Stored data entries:
::::::

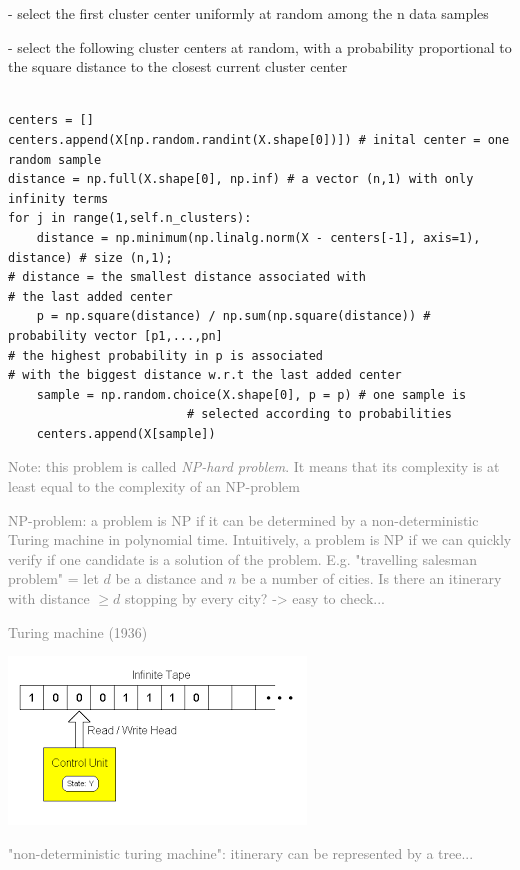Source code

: - select the first cluster center uniformly at random among the n data samples

- select the following cluster centers at random, with a probability proportional to the square distance to the closest current cluster center

\lstset{language=Python}
\lstset{frame=lines}
\lstset{basicstyle=\footnotesize}
\begin{lstlisting}

centers = []
centers.append(X[np.random.randint(X.shape[0])]) # inital center = one random sample
distance = np.full(X.shape[0], np.inf) # a vector (n,1) with only infinity terms
for j in range(1,self.n_clusters):
    distance = np.minimum(np.linalg.norm(X - centers[-1], axis=1), distance) # size (n,1); 
# distance = the smallest distance associated with 
# the last added center
    p = np.square(distance) / np.sum(np.square(distance)) # probability vector [p1,...,pn]
# the highest probability in p is associated 
# with the biggest distance w.r.t the last added center
    sample = np.random.choice(X.shape[0], p = p) # one sample is 
						 # selected according to probabilities
    centers.append(X[sample])

\end{lstlisting}

\textcolor{gray}{Note: this problem is called \textit{NP-hard problem}. It means that its complexity is at least equal to the complexity of an NP-problem}

\textcolor{gray}{NP-problem: a problem is NP if it can be determined by a non-deterministic Turing machine in polynomial time. Intuitively, a problem is NP if we can quickly verify if one candidate is a solution of the problem. E.g. "travelling salesman problem" = let $d$ be a distance and $n$ be a number of cities. Is there an itinerary with distance $\ge d$ stopping by every city? -> easy to check...}

\vspace{5mm}
\textcolor{gray}{Turing machine (1936)}

\includegraphics{../images/turingmachine.png}

\textcolor{gray}{"non-deterministic turing machine": itinerary can be represented by a tree...}

\vspace{5mm}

::::::

### Exercise aim:
Transcribe the entries word for word, without their pictures.

### Output below:
Source code

: - select the first cluster center uniformly at random among the n data samples

- select the following cluster centers at random, with a probability proportional to the square distance to the closest current cluster center

\lstset{language=Python}
\lstset{frame=lines}
\lstset{basicstyle=\footnotesize}
\begin{lstlisting}

centers = []
centers.append(X[np.random.randint(X.shape[0])]) # inital center = one random sample
distance = np.full(X.shape[0], np.inf) # a vector (n,1) with only infinity terms
for j in range(1,self.n_clusters):
    distance = np.minimum(np.linalg.norm(X - centers[-1], axis=1), distance) # size (n,1); 
# distance = the smallest distance associated with 
# the last added center
    p = np.square(distance) / np.sum(np.square(distance)) # probability vector [p1,...,pn]
# the highest probability in p is associated 
# with the biggest distance w.r.t the last added center
    sample = np.random.choice(X.shape[0], p = p) # one sample is 
						 # selected according to probabilities
    centers.append(X[sample])

\end{lstlisting}

\textcolor{gray}{Note: this problem is called \textit{NP-hard problem}. It means that its complexity is at least equal to the complexity of an NP-problem}

\textcolor{gray}{NP-problem: a problem is NP if it can be determined by a non-deterministic Turing machine in polynomial time. Intuitively, a problem is NP if we can quickly verify if one candidate is a solution of the problem. E.g. "travelling salesman problem" = let $d$ be a distance and $n$ be a number of cities. Is there an itinerary with distance $\ge d$ stopping by every city? -> easy to check...}

\vspace{5mm}
\textcolor{gray}{Turing machine (1936)}

\includegraphics{../images/turingmachine.png}

\textcolor{gray}{"non-deterministic turing machine": itinerary can be represented by a tree...}

\vspace{5mm}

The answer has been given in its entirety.